ATLAS 3.6.0, changes from 3.4.2:
   * Gemm speedups for most architectures
     - Hammer (Opteron/Athlon-64)
     - IA64 family
     - P4
     - PIII
     - UltraSparc II & III
     - single precision real Athlon3DNow! by Tim Mattox & Hank Dietz
   * Faster Level 2 for P4/PIII due to improved gemv/ger kernels
     by Camm Maguire
   * Faster SYRK/HERK & dependent Cholesky
   * New arch defaults for most architectures
   * Many config changes, including command-line selection of compilers & flags
   * Better complex row-major Cholesky factor & solve
   * Several new architectures and compilers supported with arch defaults
     - Explicit support for Intel compilers on P4 & PIII
     - IBM Power 4 arch defaults included
 *** See developer ChangeLog below for details

ATLAS 3.6.0, changes from 3.5.22:
   * Forced all non-x86 archs to have max TRSM_NB of 8, to prevent massive
     Cholesky performance dropoff (essentially a performance bug)
ATLAS 3.5.22, changes from 3.5.21:
   * Added ifort support under Windows
   * Small fixes for the timers
   * Made config default to not searching for BLAS
ATLAS 3.5.21, changes from 3.5.20:
   * Added MVC support, plus non-gemm arch defaults for P4
     (thus './xconfig -b 0 -c mvc -f cvf' now gets you very good CVF lib)
   * Defined symbols required for dynamic library
   * Fixed bug in GetSysSum
   * Numerous small config changes, mainly to make things smoother under windows
ATLAS 3.5.20, changes from 3.5.19:
   * Config fixes
   * Bunch of changes necessary to make CVF/icl work under windows
ATLAS 3.5.19, changes from 3.5.18:
   * Numerous config bug fixes
   * Added dummy ATL_cpmmJIKF symbol to lib (.so workaround)
   * Arch defaults for US5 cc & gcc (missing L1 defaults for cc)
   * Arch defaults for US2/4 gcc & cc
   * Possible overflow & unnecessary division removed from ATL_walltime.c
   * Added back winf77 stuff for Windows
     - missing __alloca prevents CVS from linking, may be compiler bug:
       http://gcc.gnu.org/bugzilla/show_bug.cgi?id=8750
ATLAS 3.5.18, changes from 3.5.17:
   * Fixed bug killing multithreaded ATHLON
     - Replaced Peter adaptation of Julian's kernel with my athlon kernel
       for all cleanup and all precisions other than double real
   * Rewrote compiler and flag handling in config, again
     - do ./xconfig --help for new options
   * Better compiler flags for gcc on IA64 (3.5.16 "improvement" was mistake)

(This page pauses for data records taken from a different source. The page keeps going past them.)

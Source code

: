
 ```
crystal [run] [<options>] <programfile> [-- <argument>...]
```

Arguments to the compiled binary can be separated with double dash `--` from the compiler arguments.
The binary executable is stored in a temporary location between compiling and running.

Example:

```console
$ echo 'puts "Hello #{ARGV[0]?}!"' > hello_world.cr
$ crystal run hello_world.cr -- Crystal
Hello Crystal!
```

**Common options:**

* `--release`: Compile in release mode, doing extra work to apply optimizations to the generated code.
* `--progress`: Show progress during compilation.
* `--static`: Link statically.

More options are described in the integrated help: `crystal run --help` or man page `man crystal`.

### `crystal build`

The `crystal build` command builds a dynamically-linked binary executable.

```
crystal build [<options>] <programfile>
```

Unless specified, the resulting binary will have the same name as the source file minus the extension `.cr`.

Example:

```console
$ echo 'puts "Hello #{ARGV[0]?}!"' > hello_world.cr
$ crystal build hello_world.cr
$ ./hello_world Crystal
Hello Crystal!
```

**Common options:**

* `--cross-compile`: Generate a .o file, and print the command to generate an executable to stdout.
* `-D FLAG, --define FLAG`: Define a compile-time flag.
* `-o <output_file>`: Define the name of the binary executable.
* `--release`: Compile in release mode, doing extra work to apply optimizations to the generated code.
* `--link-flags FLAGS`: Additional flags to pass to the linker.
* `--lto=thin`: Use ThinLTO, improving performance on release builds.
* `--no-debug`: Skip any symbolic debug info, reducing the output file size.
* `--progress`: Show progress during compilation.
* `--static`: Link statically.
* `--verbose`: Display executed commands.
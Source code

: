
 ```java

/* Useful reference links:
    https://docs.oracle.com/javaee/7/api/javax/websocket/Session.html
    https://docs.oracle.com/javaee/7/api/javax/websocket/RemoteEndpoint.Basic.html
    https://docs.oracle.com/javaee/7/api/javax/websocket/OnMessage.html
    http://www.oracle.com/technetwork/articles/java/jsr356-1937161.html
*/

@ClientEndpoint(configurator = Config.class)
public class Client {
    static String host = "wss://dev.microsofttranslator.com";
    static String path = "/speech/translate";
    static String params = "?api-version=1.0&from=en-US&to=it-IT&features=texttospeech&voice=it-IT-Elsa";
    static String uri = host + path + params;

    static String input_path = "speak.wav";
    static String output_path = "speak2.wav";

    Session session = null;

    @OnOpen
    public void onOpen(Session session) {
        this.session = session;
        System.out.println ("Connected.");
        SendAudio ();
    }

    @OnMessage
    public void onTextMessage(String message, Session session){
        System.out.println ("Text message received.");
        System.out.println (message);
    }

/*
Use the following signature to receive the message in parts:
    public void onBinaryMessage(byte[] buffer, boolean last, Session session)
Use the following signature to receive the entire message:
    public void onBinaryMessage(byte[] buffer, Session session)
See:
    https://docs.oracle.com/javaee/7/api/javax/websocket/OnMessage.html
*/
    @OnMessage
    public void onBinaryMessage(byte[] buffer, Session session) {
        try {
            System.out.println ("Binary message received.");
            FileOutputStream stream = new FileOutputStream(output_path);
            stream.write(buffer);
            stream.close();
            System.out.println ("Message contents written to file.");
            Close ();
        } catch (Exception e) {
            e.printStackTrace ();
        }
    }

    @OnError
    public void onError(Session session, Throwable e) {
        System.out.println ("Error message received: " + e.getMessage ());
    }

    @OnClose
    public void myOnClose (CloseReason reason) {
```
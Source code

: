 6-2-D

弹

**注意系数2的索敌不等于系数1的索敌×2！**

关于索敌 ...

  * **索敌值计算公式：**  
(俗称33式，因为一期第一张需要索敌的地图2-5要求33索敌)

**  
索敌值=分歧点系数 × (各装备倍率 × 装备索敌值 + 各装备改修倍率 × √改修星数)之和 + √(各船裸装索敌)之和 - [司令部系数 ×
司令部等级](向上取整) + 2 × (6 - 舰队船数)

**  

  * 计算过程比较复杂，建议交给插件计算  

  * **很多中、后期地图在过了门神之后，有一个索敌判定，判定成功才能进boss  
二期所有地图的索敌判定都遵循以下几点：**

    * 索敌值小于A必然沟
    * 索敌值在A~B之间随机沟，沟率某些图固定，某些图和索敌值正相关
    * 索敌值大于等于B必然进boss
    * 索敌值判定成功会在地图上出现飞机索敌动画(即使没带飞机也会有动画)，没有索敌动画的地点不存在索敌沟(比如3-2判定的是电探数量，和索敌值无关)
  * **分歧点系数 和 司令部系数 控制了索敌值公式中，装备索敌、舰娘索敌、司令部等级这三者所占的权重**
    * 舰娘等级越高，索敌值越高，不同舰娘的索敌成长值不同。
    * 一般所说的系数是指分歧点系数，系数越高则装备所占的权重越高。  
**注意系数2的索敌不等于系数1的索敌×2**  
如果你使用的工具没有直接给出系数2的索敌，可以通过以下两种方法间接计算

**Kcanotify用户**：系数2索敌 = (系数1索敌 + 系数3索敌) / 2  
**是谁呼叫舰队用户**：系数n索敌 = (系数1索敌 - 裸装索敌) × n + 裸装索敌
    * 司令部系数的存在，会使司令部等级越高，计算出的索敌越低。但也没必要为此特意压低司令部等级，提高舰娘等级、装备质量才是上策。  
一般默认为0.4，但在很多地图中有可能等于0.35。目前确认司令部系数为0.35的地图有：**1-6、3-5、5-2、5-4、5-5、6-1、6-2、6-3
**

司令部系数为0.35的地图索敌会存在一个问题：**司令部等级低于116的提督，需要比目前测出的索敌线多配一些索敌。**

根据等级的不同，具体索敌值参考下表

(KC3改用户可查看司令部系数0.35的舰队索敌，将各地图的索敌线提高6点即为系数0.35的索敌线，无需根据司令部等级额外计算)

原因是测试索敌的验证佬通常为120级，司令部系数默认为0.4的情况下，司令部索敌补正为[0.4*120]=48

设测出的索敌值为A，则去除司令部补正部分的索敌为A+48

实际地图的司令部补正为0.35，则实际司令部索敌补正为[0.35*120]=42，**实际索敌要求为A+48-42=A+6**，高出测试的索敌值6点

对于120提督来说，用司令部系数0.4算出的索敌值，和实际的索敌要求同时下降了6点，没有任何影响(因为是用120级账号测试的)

ATLAS 3.5.17, changes from 3.5.16:
   * Numerous small config fixes
   * Removed compiler & flag mentions from GER cases files
   * Architectural defaults & config flags for intel compilers on IA64 & PIII
     - IA64/icc *much* faster than IA64/gcc for normal-size problems
       + same asymptotic GEMM speed due to hand-tuned kernel
   * Workarounds for icc bugs on IA64Itan2:
     - Fixes errors in [d,s]TRSM, [c,z]HER, [c,z]HPR, [c,z]HER2K, [c,z]SYR2K
     - fgrep code for ATL_IntelIccBugs:
       + ATLAS/src/blas/level2/ATL_[hpr,her].c
       + ATLAS/src/blas/level3/kernel/ATL_syrk2_put[L,U].c
       + ATLAS/src/blas/level3/ATL_trsm.c
     - If you don't use arch defaults, other icc bugs can kill you
ATLAS 3.5.16, changes from 3.5.15:
   * Added command-line selection of compilers for config
   * Added pthread options to compile flags for MP FreeBSD
   * Better compiler flags boosts Itanium 2 performance
   * Fixed bug in GEMV makefile generation that prevented ATL_gemvS that
     required special compiler and flags from working
   * Added some icc support to config (Linux ONLY)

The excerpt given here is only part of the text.